(Stored data entries)
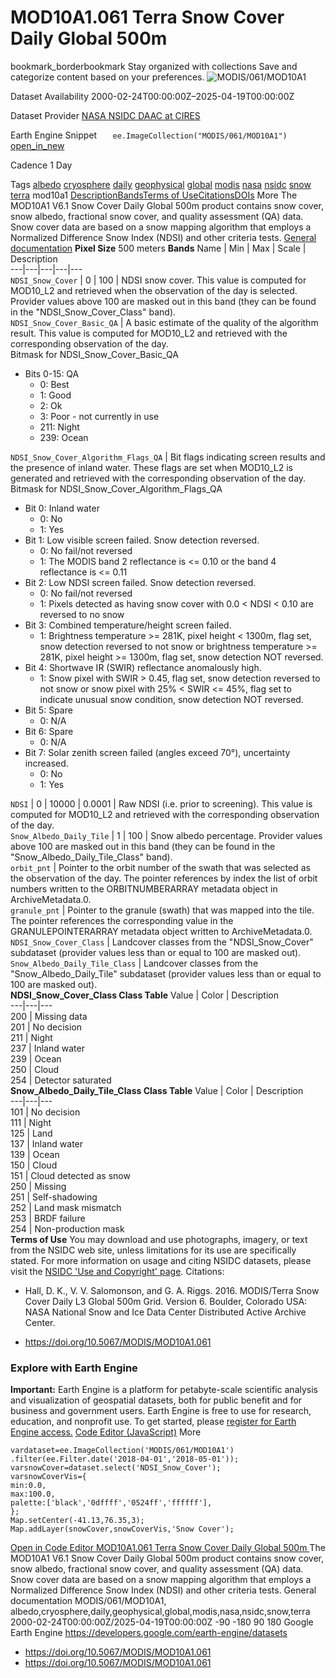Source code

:  
#  MOD10A1.061 Terra Snow Cover Daily Global 500m 
bookmark_borderbookmark Stay organized with collections  Save and categorize content based on your preferences.
![MODIS/061/MOD10A1](https://developers.google.com/earth-engine/datasets/images/MODIS/MODIS_061_MOD10A1_sample.png) 

Dataset Availability
    2000-02-24T00:00:00Z–2025-04-19T00:00:00Z 

Dataset Provider
     [ NASA NSIDC DAAC at CIRES ](https://doi.org/10.5067/MODIS/MOD10A1.061) 

Earth Engine Snippet
     `    ee.ImageCollection("MODIS/061/MOD10A1")   ` [ open_in_new ](https://code.earthengine.google.com/?scriptPath=Examples:Datasets/MODIS/MODIS_061_MOD10A1) 

Cadence
    1 Day 

Tags
     [albedo](https://developers.google.com/earth-engine/datasets/tags/albedo) [cryosphere](https://developers.google.com/earth-engine/datasets/tags/cryosphere) [daily](https://developers.google.com/earth-engine/datasets/tags/daily) [geophysical](https://developers.google.com/earth-engine/datasets/tags/geophysical) [global](https://developers.google.com/earth-engine/datasets/tags/global) [modis](https://developers.google.com/earth-engine/datasets/tags/modis) [nasa](https://developers.google.com/earth-engine/datasets/tags/nasa) [nsidc](https://developers.google.com/earth-engine/datasets/tags/nsidc) [snow](https://developers.google.com/earth-engine/datasets/tags/snow) [terra](https://developers.google.com/earth-engine/datasets/tags/terra)
mod10a1
[Description](https://developers.google.com/earth-engine/datasets/catalog/MODIS_061_MOD10A1#description)[Bands](https://developers.google.com/earth-engine/datasets/catalog/MODIS_061_MOD10A1#bands)[Terms of Use](https://developers.google.com/earth-engine/datasets/catalog/MODIS_061_MOD10A1#terms-of-use)[Citations](https://developers.google.com/earth-engine/datasets/catalog/MODIS_061_MOD10A1#citations)[DOIs](https://developers.google.com/earth-engine/datasets/catalog/MODIS_061_MOD10A1#dois) More
The MOD10A1 V6.1 Snow Cover Daily Global 500m product contains snow cover, snow albedo, fractional snow cover, and quality assessment (QA) data. Snow cover data are based on a snow mapping algorithm that employs a Normalized Difference Snow Index (NDSI) and other criteria tests.
[General documentation](https://doi.org/10.5067/MODIS/MOD10A1.061)
**Pixel Size** 500 meters 
**Bands**
Name | Min | Max | Scale | Description  
---|---|---|---|---  
`NDSI_Snow_Cover` |  0  |  100  | NDSI snow cover. This value is computed for MOD10_L2 and retrieved when the observation of the day is selected. Provider values above 100 are masked out in this band (they can be found in the "NDSI_Snow_Cover_Class" band).  
`NDSI_Snow_Cover_Basic_QA` | A basic estimate of the quality of the algorithm result. This value is computed for MOD10_L2 and retrieved with the corresponding observation of the day.  
Bitmask for NDSI_Snow_Cover_Basic_QA
  * Bits 0-15: QA 
    * 0: Best
    * 1: Good
    * 2: Ok
    * 3: Poor - not currently in use
    * 211: Night
    * 239: Ocean

  
`NDSI_Snow_Cover_Algorithm_Flags_QA` | Bit flags indicating screen results and the presence of inland water. These flags are set when MOD10_L2 is generated and retrieved with the corresponding observation of the day.  
Bitmask for NDSI_Snow_Cover_Algorithm_Flags_QA
  * Bit 0: Inland water 
    * 0: No
    * 1: Yes
  * Bit 1: Low visible screen failed. Snow detection reversed. 
    * 0: No fail/not reversed
    * 1: The MODIS band 2 reflectance is <= 0.10 or the band 4 reflectance is <= 0.11
  * Bit 2: Low NDSI screen failed. Snow detection reversed. 
    * 0: No fail/not reversed
    * 1: Pixels detected as having snow cover with 0.0 < NDSI < 0.10 are reversed to no snow
  * Bit 3: Combined temperature/height screen failed. 
    * 1: Brightness temperature >= 281K, pixel height < 1300m, flag set, snow detection reversed to not snow or brightness temperature >= 281K, pixel height >= 1300m, flag set, snow detection NOT reversed.
  * Bit 4: Shortwave IR (SWIR) reflectance anomalously high. 
    * 1: Snow pixel with SWIR > 0.45, flag set, snow detection reversed to not snow or snow pixel with 25% < SWIR <= 45%, flag set to indicate unusual snow condition, snow detection NOT reversed.
  * Bit 5: Spare 
    * 0: N/A
  * Bit 6: Spare 
    * 0: N/A
  * Bit 7: Solar zenith screen failed (angles exceed 70°), uncertainty increased. 
    * 0: No
    * 1: Yes

  
`NDSI` |  0  |  10000  | 0.0001 | Raw NDSI (i.e. prior to screening). This value is computed for MOD10_L2 and retrieved with the corresponding observation of the day.  
`Snow_Albedo_Daily_Tile` |  1  |  100  | Snow albedo percentage. Provider values above 100 are masked out in this band (they can be found in the "Snow_Albedo_Daily_Tile_Class" band).  
`orbit_pnt` | Pointer to the orbit number of the swath that was selected as the observation of the day. The pointer references by index the list of orbit numbers written to the ORBITNUMBERARRAY metadata object in ArchiveMetadata.0.  
`granule_pnt` | Pointer to the granule (swath) that was mapped into the tile. The pointer references the corresponding value in the GRANULEPOINTERARRAY metadata object written to ArchiveMetadata.0.  
`NDSI_Snow_Cover_Class` | Landcover classes from the "NDSI_Snow_Cover" subdataset (provider values less than or equal to 100 are masked out).  
`Snow_Albedo_Daily_Tile_Class` | Landcover classes from the "Snow_Albedo_Daily_Tile" subdataset (provider values less than or equal to 100 are masked out).  
**NDSI_Snow_Cover_Class Class Table**
Value | Color | Description  
---|---|---  
200 | Missing data  
201 | No decision  
211 | Night  
237 | Inland water  
239 | Ocean  
250 | Cloud  
254 | Detector saturated  
**Snow_Albedo_Daily_Tile_Class Class Table**
Value | Color | Description  
---|---|---  
101 | No decision  
111 | Night  
125 | Land  
137 | Inland water  
139 | Ocean  
150 | Cloud  
151 | Cloud detected as snow  
250 | Missing  
251 | Self-shadowing  
252 | Land mask mismatch  
253 | BRDF failure  
254 | Non-production mask  
**Terms of Use**
You may download and use photographs, imagery, or text from the NSIDC web site, unless limitations for its use are specifically stated. For more information on usage and citing NSIDC datasets, please visit the [NSIDC 'Use and Copyright' page](https://nsidc.org/about/data-use-and-copyright).
Citations:
  * Hall, D. K., V. V. Salomonson, and G. A. Riggs. 2016. MODIS/Terra Snow Cover Daily L3 Global 500m Grid. Version 6. Boulder, Colorado USA: NASA National Snow and Ice Data Center Distributed Active Archive Center.


  * [ https://doi.org/10.5067/MODIS/MOD10A1.061 ](https://doi.org/10.5067/MODIS/MOD10A1.061)


### Explore with Earth Engine
**Important:** Earth Engine is a platform for petabyte-scale scientific analysis and visualization of geospatial datasets, both for public benefit and for business and government users. Earth Engine is free to use for research, education, and nonprofit use. To get started, please [register for Earth Engine access.](https://console.cloud.google.com/earth-engine)
[Code Editor (JavaScript)](https://developers.google.com/earth-engine/datasets/catalog/MODIS_061_MOD10A1#code-editor-javascript-sample) More
```
vardataset=ee.ImageCollection('MODIS/061/MOD10A1')
.filter(ee.Filter.date('2018-04-01','2018-05-01'));
varsnowCover=dataset.select('NDSI_Snow_Cover');
varsnowCoverVis={
min:0.0,
max:100.0,
palette:['black','0dffff','0524ff','ffffff'],
};
Map.setCenter(-41.13,76.35,3);
Map.addLayer(snowCover,snowCoverVis,'Snow Cover');
```
[ Open in Code Editor ](https://code.earthengine.google.com/?scriptPath=Examples:Datasets/MODIS/MODIS_061_MOD10A1)
[ MOD10A1.061 Terra Snow Cover Daily Global 500m ](https://developers.google.com/earth-engine/datasets/catalog/MODIS_061_MOD10A1)
The MOD10A1 V6.1 Snow Cover Daily Global 500m product contains snow cover, snow albedo, fractional snow cover, and quality assessment (QA) data. Snow cover data are based on a snow mapping algorithm that employs a Normalized Difference Snow Index (NDSI) and other criteria tests. General documentation
MODIS/061/MOD10A1, albedo,cryosphere,daily,geophysical,global,modis,nasa,nsidc,snow,terra 
2000-02-24T00:00:00Z/2025-04-19T00:00:00Z
-90 -180 90 180 
Google Earth Engine
https://developers.google.com/earth-engine/datasets
  * [ https://doi.org/10.5067/MODIS/MOD10A1.061 ](https://doi.org/https://doi.org/10.5067/MODIS/MOD10A1.061)
  * [ https://doi.org/10.5067/MODIS/MOD10A1.061 ](https://doi.org/https://developers.google.com/earth-engine/datasets/catalog/MODIS_061_MOD10A1)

» Directions
How many lines of the records contain "water"? Answer with the number only.

» Worked solution
4